### WORK ORDER
The required result is every line of the records that includes "func".

### INPUT DATA

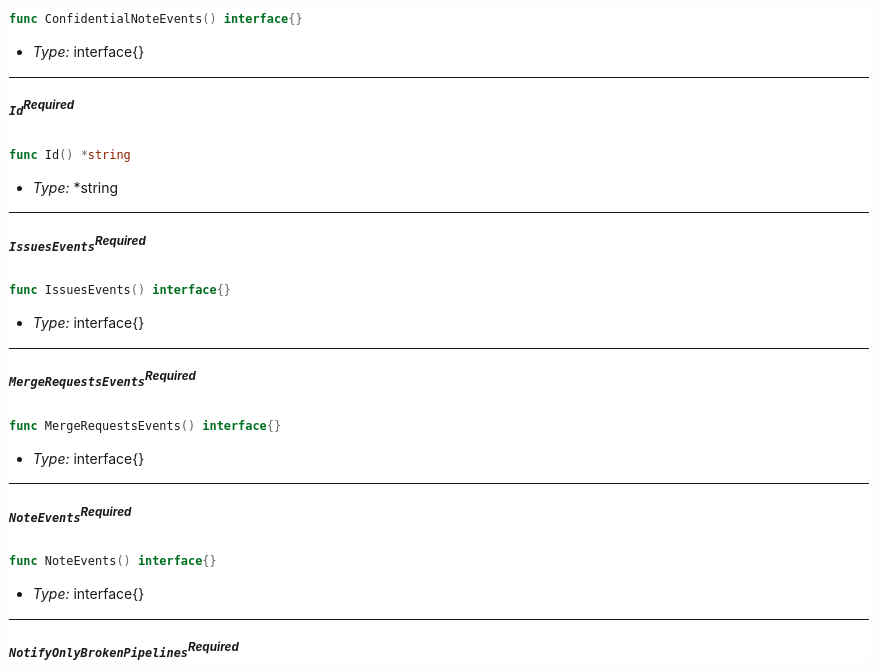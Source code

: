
 ```go
func ConfidentialNoteEvents() interface{}
```

- *Type:* interface{}

---

##### `Id`<sup>Required</sup> <a name="Id" id="@cdktf/provider-gitlab.serviceMicrosoftTeams.ServiceMicrosoftTeams.property.id"></a>

```go
func Id() *string
```

- *Type:* *string

---

##### `IssuesEvents`<sup>Required</sup> <a name="IssuesEvents" id="@cdktf/provider-gitlab.serviceMicrosoftTeams.ServiceMicrosoftTeams.property.issuesEvents"></a>

```go
func IssuesEvents() interface{}
```

- *Type:* interface{}

---

##### `MergeRequestsEvents`<sup>Required</sup> <a name="MergeRequestsEvents" id="@cdktf/provider-gitlab.serviceMicrosoftTeams.ServiceMicrosoftTeams.property.mergeRequestsEvents"></a>

```go
func MergeRequestsEvents() interface{}
```

- *Type:* interface{}

---

##### `NoteEvents`<sup>Required</sup> <a name="NoteEvents" id="@cdktf/provider-gitlab.serviceMicrosoftTeams.ServiceMicrosoftTeams.property.noteEvents"></a>

```go
func NoteEvents() interface{}
```

- *Type:* interface{}

---

##### `NotifyOnlyBrokenPipelines`<sup>Required</sup> <a name="NotifyOnlyBrokenPipelines" id="@cdktf/provider-gitlab.serviceMicrosoftTeams.ServiceMicrosoftTeams.property.notifyOnlyBrokenPipelines"></a>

### RESPONSE BOX
func ConfidentialNoteEvents() interface{}
func Id() *string
func IssuesEvents() interface{}
func MergeRequestsEvents() interface{}
func NoteEvents() interface{}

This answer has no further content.